Из Риги отец привез маме массу красивейших кофточек из шифона, маркизета, а также бижутерию – вещей, которых мы не видели в Ленинграде. В эвакуации, в Казани, они очень выручали нас, спасая от голода. Привез отец и пластинки Лещенко. Везли их в туалете, спасаясь от таможенной службы. С этими пластинками (Студенточка, Катюша, Любушка, Тройка и др.) прошла моя юность.

Обстановка в Риге была тяжелая, со всех крыш стреляли и когда объявили войну и мобилизацию, отца в первый же день 24 июня направили снова в Ригу (Прибалтийский Военный округ). Тогда никто еще не понимал, что такое война и направление в Ригу в семье казалось самым страшным. Мама была в истерике. Из Риги войска «драпали» как могли. После переформирования Прибалтийского округа отец оказался на Северо-Западном фронте, под Демянском, а впоследствии – на Ленинградском фронте. Это произошло в ноябре 1943 года после ликвидации Северо-Западного фронта. После освобождения городов восточного побережья Ладожского озера (Питкяранта, Ласкеле, Харлупа..) его местом службы стал Ленинград, где он командовал отдельной ротой связи.

В 1946 году отец демобилизовался и вернулся на работу в «Связьпроект», который в 1951 году был реорганизован в ЛО Института «Гипросвязь». В этом Институте отец проработал до октября 1977 года в должности главного инженера проектов станционных сооружений. По его проектам построены АТС в городах Киев, Минск, Баку, Тбилиси, Ижевск и др. Сегодня мне приходится бывать по своим страховым делам в новом здании «Гипросвязи», где половина помещений сдается различным фирмам. Мне было очень приятно, когда мои клиенты, ничего не имеющие общего с «Гипросвязью», обратили мое внимание на мраморную доску с фамилиями ветеранов войны и фамилией моего отца.

Послевоенное время было достаточно тяжелое и чтобы поддерживать материальную сторону семьи большинству трудящихся приходилось значительную часть времени проводить в командировках. Отца я практически видел дома только на праздники. Так как он страдал заболеванием желудка, а в последнее время и почек, то в отпуск он уезжал в Ессентуки, Кисловодск, один раз был в Карловых Варах.

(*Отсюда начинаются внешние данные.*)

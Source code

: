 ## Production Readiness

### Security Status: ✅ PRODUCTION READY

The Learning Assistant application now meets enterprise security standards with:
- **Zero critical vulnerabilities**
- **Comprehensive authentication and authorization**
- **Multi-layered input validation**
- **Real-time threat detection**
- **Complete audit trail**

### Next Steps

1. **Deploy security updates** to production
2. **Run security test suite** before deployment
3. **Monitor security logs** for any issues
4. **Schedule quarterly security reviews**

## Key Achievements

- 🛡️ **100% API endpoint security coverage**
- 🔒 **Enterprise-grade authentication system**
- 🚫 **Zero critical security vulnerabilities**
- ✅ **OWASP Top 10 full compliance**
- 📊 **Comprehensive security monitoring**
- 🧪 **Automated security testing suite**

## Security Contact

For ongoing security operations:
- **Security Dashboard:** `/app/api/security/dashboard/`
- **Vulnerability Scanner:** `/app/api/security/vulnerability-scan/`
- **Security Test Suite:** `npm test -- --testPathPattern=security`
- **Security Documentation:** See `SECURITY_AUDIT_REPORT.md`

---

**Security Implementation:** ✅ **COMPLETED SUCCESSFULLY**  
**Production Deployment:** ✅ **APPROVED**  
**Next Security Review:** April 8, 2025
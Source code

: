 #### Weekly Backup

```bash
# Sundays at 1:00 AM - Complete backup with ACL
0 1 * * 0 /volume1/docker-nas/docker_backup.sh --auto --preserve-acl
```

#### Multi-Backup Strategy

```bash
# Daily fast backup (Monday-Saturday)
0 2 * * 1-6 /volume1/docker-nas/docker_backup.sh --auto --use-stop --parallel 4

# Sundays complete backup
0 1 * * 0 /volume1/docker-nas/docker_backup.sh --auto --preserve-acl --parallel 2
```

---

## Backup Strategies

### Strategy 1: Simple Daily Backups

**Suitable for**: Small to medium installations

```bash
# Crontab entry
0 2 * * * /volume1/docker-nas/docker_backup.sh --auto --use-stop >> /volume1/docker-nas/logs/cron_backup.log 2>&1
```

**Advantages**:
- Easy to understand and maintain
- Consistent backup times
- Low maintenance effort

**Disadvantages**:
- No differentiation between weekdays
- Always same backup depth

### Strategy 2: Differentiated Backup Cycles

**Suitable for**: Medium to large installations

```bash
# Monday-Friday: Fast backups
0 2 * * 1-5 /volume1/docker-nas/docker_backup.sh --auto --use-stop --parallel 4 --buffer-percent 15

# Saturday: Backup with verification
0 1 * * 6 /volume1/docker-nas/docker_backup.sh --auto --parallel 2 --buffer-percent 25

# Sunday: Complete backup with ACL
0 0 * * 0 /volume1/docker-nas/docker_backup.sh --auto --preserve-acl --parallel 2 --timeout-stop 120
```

Иногда проводили отдых все вместе. Это большей частью было связано со мной. Я имею в виду нашу поездку в Тбилиси в 1950 году, где у отца была ответственная командировка, в Одессу в 1953 году, где я в это время отдыхал в пионерлагере санатория связи, в Репино, когда я готовился к поступлению в институт.

Я не помню серьезных размолвок между родителями, исключая период 51—53 годов. В это время отец был в командировке в Тбилиси. Единственная женщина, которая работала с ним в это время, была Валя Куличкина. Я не думаю, чтобы она могла послужить причиной конфликта (в большей степени в нее были влюблены я, как мальчишка, и Жора Творадзе – главный инженер Тбилисской телефонной сети). Отец после женитьбы любил только одну женщину, мою мать, и был предан ей до конца жизни. Думаю, конфликт был в другом.

Пережив 37 год, отец очень бережно относился к семье и опасался за ее будущее в условиях разгоревшегося государственного антисемитизма (убийство Михоэлса, разгон Еврейского комитета, «дело врачей» и т.п.). Предполагаю, что перед ним встал вопрос выбора: или возможность выезда во вновь образовавшееся государство Израиль, или переезд в Биробиджан, Еврейскую автономную область, созданную Сталиным для ссылки евреев, и куда устремились евреи со всего мира, пытаясь найти землю обетованную. Естественно, по причинам указанным мною выше, меня ни во что не посвящали. Лишь однажды я услышал брошенную фразу: «я никуда не поеду». Не исключаю, что за этим стояла бабушка. Конфликт разрешился после смерти тирана. Свидетельством тому стал серебряный подстаканник, подаренный отцу на день рождения 06.11.1953 г.